7. calculation method as claimed in claim 6, which is characterized in that the computing device further includes the multiple for storing
Multiple register groups of data, wherein each arithmetic element in the multiple arithmetic element can obtain the multiple deposit
The data stored in any one register group in device group.
8. calculation method as claimed in claim 7, which is characterized in that the method also includes:
In the i-th convolution operation, first arithmetic element is from the first register group in the multiple register group
It is middle to obtain first data;
In the i-th convolution operation, second arithmetic element is from the second register group in the multiple register group
It is middle to obtain second data, wherein first register group and second register group are different register groups.

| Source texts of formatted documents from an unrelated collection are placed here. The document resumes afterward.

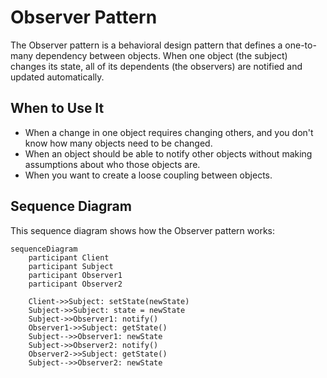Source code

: 
# Observer Pattern

The Observer pattern is a behavioral design pattern that defines a one-to-many dependency between objects. When one object (the subject) changes its state, all of its dependents (the observers) are notified and updated automatically.

## When to Use It

*   When a change in one object requires changing others, and you don't know how many objects need to be changed.
*   When an object should be able to notify other objects without making assumptions about who those objects are.
*   When you want to create a loose coupling between objects.

## Sequence Diagram

This sequence diagram shows how the Observer pattern works:

```mermaid
sequenceDiagram
    participant Client
    participant Subject
    participant Observer1
    participant Observer2

    Client->>Subject: setState(newState)
    Subject->>Subject: state = newState
    Subject->>Observer1: notify()
    Observer1->>Subject: getState()
    Subject-->>Observer1: newState
    Subject->>Observer2: notify()
    Observer2->>Subject: getState()
    Subject-->>Observer2: newState
```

9. calculation method as claimed in claim 7 or 8, it is characterised in that: described during the i-th convolution operation
The data that multiple arithmetic elements are read from the multiple register group are located at the different registers group of the multiple register group
In.
10. calculation method as claimed in claim 9, which is characterized in that the corresponding convolution kernel size of the convolution operation is K*
K, the multiple register group include K*K register group, and the multiple data include M row N column data, and the multiple data exist
Distribution in the K*K register group meets the following conditions:
The data in xth row s column in the multiple data are stored in r group register, the xth in the multiple data
Data in+a row s column are stored in [r+ (a*K)] mod (K*K) group register, wherein and K is the integer not less than 1,
Mod indicates progress complementation, and M >=x >=1, N >=s >=1, K*K >=r >=1, M, N, x, s, r, a is positive integer.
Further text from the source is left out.